### Activity
Pull out every line of the listing below where "rendered" appears.

Segment Start: Supplied information

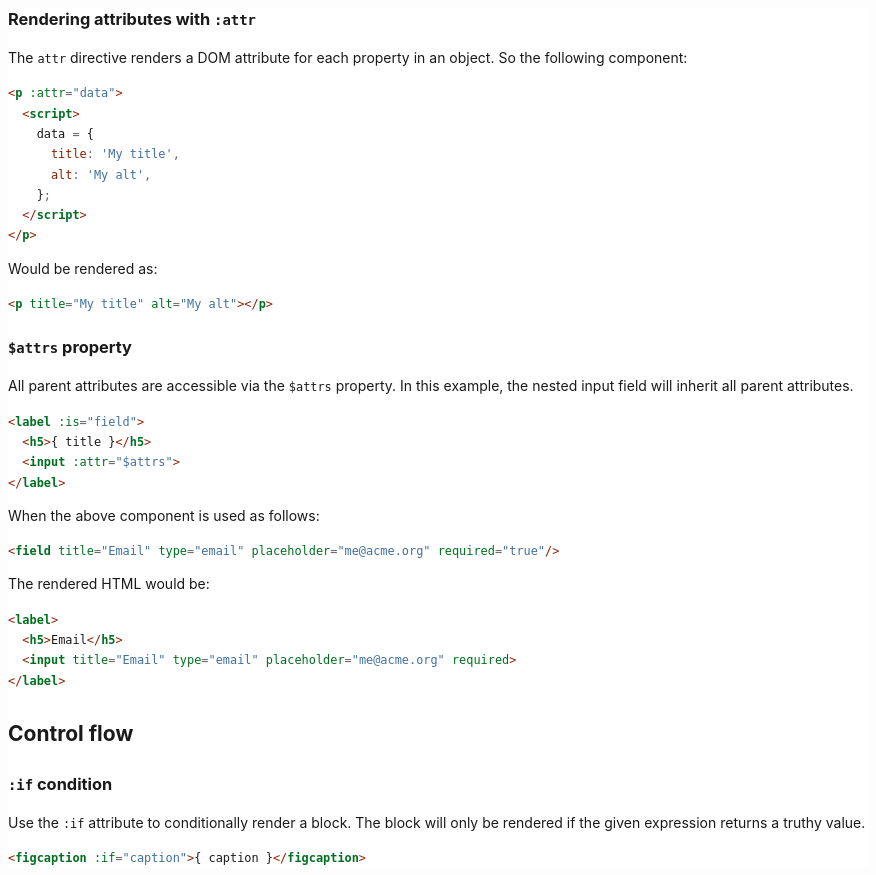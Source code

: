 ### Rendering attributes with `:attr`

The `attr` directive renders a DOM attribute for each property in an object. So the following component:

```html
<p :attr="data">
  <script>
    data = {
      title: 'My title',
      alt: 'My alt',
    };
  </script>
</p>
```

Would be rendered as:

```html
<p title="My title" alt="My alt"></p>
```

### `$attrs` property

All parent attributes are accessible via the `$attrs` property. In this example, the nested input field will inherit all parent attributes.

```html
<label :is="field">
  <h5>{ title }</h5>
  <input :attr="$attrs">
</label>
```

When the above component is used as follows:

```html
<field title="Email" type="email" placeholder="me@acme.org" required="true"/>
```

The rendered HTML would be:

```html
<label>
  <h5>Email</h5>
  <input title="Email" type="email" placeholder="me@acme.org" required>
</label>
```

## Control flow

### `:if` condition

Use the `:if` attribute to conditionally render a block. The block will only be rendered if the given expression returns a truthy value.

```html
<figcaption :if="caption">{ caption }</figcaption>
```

Segment End: Supplied information

### Solution for this task
Would be rendered as:
The rendered HTML would be:
Use the `:if` attribute to conditionally render a block. The block will only be rendered if the given expression returns a truthy value.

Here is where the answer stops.